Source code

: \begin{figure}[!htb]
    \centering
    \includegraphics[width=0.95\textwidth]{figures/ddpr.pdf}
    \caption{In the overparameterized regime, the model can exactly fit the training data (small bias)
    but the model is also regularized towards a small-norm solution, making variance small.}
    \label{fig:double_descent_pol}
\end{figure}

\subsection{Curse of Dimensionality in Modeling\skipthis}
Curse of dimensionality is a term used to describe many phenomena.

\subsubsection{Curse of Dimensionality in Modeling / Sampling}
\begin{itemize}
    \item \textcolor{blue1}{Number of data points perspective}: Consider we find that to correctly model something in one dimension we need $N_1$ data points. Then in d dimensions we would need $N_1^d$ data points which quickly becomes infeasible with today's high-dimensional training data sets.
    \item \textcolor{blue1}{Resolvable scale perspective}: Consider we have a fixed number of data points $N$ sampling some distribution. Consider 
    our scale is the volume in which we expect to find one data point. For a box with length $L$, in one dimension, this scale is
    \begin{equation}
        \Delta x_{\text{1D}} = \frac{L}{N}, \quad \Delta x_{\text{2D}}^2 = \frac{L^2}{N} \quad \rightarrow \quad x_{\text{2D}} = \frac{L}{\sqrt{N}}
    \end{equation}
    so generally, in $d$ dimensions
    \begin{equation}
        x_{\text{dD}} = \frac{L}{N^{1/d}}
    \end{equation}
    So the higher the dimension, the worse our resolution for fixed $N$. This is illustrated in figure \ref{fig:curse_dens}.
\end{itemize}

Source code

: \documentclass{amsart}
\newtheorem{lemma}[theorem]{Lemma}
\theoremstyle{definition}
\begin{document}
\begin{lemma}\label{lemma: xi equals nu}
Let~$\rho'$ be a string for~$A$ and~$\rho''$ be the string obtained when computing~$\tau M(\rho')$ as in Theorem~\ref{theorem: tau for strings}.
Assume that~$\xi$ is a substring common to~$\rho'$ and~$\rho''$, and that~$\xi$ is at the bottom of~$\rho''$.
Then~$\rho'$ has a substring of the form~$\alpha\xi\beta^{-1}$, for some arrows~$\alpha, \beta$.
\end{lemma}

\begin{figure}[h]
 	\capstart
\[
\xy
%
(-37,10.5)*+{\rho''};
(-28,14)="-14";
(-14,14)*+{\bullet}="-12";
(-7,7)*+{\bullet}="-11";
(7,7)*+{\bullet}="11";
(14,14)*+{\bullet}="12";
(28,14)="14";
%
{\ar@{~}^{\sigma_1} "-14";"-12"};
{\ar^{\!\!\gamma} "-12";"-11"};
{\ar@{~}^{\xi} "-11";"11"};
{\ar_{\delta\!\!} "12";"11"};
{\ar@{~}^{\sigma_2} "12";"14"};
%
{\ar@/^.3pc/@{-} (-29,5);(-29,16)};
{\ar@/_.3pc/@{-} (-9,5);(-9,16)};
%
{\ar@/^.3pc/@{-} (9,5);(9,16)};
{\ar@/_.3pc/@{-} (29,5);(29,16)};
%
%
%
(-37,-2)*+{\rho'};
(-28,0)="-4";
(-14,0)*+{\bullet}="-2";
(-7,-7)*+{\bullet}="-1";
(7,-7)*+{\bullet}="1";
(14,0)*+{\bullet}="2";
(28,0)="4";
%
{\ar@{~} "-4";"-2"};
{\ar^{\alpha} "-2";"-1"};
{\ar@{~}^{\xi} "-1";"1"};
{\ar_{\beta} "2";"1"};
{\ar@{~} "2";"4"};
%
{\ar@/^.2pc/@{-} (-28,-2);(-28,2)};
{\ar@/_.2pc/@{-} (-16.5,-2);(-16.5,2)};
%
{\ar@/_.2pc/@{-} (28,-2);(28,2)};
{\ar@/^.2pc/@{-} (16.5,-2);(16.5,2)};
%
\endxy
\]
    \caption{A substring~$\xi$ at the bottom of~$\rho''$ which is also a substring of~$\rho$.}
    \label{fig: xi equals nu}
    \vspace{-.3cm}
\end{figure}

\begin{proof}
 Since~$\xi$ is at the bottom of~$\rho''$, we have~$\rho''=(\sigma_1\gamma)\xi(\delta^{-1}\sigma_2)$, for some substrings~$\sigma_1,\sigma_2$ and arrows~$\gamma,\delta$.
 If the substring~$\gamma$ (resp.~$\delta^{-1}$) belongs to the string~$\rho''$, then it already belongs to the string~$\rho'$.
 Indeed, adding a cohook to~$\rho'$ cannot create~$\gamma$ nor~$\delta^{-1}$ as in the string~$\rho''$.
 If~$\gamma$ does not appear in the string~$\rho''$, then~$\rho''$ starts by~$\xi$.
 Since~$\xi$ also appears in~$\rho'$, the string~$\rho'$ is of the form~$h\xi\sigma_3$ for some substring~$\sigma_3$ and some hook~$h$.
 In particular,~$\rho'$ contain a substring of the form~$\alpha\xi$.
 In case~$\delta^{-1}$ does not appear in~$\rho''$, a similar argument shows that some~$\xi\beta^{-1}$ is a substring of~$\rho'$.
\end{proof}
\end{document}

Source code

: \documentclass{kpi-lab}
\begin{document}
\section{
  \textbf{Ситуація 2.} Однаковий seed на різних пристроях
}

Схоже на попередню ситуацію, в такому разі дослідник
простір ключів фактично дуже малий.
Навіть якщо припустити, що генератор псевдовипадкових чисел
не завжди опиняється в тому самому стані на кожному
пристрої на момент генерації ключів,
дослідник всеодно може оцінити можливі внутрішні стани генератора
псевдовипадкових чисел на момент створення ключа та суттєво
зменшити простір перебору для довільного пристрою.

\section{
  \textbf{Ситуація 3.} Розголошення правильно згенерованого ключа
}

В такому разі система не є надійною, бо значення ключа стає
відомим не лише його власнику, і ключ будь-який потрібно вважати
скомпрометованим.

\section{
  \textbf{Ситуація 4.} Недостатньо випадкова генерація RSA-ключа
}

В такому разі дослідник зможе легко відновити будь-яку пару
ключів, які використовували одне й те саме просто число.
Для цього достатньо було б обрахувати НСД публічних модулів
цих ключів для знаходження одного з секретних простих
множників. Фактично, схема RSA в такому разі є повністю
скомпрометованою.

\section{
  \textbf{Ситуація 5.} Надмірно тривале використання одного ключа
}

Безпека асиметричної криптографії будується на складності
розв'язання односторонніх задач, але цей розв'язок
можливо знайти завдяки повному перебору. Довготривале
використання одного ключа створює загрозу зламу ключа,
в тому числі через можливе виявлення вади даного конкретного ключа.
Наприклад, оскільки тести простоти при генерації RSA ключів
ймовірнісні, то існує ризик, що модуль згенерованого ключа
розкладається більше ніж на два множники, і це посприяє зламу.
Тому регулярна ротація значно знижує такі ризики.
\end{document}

+---+

- [Requirement]
Take every line above where "points" appears and copy it.

- [Answer section]
    \item \textcolor{blue1}{Number of data points perspective}: Consider we find that to correctly model something in one dimension we need $N_1$ data points. Then in d dimensions we would need $N_1^d$ data points which quickly becomes infeasible with today's high-dimensional training data sets.
    \item \textcolor{blue1}{Resolvable scale perspective}: Consider we have a fixed number of data points $N$ sampling some distribution. Consider 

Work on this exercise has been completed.